## Task statement
Go through the entries below and return every line that contains "pour".

## Data extracts
··········
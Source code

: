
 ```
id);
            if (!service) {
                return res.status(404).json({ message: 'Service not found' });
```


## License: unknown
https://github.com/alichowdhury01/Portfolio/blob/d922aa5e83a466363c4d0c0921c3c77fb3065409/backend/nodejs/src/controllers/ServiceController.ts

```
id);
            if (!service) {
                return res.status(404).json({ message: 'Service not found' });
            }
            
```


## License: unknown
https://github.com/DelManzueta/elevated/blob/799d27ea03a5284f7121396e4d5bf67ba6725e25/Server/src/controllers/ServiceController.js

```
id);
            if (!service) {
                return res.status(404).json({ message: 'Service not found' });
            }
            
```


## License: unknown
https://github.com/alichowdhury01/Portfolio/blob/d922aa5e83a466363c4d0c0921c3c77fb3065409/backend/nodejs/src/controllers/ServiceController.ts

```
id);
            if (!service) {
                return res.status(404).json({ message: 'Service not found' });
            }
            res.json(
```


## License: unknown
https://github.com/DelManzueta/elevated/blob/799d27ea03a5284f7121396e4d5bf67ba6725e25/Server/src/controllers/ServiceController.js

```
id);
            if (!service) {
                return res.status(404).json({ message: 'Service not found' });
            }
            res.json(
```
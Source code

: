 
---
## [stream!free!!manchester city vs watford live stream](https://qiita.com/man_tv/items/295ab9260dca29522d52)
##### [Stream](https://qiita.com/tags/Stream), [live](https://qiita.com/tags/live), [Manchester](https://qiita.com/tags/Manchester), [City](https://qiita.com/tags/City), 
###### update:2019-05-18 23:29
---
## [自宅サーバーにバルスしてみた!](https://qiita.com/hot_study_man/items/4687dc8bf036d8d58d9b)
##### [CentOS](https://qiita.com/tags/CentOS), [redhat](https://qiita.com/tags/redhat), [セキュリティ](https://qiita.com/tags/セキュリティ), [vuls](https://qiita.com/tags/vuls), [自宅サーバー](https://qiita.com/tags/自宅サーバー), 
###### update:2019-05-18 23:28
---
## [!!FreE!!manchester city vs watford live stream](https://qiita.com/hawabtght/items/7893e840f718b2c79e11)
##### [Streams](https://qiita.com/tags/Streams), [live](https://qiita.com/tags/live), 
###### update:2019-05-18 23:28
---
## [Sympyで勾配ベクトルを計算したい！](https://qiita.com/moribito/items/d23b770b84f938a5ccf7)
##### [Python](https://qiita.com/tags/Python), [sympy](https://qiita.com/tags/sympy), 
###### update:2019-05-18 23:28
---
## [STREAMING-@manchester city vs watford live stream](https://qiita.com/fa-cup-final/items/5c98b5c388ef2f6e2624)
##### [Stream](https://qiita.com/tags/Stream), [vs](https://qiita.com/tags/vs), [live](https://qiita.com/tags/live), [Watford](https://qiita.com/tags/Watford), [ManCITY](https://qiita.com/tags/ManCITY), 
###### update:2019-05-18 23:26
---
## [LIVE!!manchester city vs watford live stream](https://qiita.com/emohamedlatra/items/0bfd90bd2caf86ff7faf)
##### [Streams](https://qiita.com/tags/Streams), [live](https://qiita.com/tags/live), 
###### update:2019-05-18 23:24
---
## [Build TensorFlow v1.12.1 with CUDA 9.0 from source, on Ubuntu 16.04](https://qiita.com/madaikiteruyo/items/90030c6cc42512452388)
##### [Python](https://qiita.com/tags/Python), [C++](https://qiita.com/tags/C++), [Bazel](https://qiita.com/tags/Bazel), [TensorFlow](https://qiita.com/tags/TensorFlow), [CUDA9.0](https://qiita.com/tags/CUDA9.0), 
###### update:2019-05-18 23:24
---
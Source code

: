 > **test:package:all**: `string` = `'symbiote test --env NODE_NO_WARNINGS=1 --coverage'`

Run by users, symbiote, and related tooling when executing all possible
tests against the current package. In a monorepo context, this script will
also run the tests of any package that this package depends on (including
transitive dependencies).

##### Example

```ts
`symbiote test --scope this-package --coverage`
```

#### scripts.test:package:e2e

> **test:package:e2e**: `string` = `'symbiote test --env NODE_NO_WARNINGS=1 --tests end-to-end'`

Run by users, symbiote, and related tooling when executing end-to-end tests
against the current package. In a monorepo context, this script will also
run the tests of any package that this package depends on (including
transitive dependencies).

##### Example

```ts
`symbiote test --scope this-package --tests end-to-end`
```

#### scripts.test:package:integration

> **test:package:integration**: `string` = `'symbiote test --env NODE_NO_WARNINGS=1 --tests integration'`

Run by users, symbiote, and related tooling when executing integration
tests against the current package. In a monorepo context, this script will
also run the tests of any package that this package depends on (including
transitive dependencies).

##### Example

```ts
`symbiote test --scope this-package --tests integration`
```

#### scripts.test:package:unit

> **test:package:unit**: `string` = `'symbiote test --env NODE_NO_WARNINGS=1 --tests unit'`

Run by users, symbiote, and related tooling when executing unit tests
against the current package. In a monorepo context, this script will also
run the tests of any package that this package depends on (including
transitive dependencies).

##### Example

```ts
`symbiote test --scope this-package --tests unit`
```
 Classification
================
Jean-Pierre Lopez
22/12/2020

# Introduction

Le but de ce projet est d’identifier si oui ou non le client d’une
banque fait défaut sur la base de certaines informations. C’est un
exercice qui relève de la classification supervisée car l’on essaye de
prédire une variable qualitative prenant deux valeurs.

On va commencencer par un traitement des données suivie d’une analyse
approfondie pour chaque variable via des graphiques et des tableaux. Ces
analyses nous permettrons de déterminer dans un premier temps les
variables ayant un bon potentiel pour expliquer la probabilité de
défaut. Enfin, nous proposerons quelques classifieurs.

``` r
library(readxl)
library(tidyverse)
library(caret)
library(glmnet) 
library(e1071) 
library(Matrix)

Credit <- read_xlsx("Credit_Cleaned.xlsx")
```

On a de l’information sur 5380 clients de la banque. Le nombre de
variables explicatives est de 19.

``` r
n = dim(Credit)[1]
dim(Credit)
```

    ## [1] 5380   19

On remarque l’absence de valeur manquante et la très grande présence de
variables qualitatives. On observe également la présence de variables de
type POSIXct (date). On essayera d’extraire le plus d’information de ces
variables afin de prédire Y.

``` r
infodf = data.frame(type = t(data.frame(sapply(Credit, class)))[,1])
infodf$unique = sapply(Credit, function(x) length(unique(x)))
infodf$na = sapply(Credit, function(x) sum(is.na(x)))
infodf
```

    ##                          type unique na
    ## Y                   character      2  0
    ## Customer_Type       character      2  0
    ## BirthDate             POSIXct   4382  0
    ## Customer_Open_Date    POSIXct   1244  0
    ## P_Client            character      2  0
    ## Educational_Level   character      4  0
··········
## Result of this exercise
approfondie pour chaque variable via des graphiques et des tableaux. Ces
variables ayant un bon potentiel pour expliquer la probabilité de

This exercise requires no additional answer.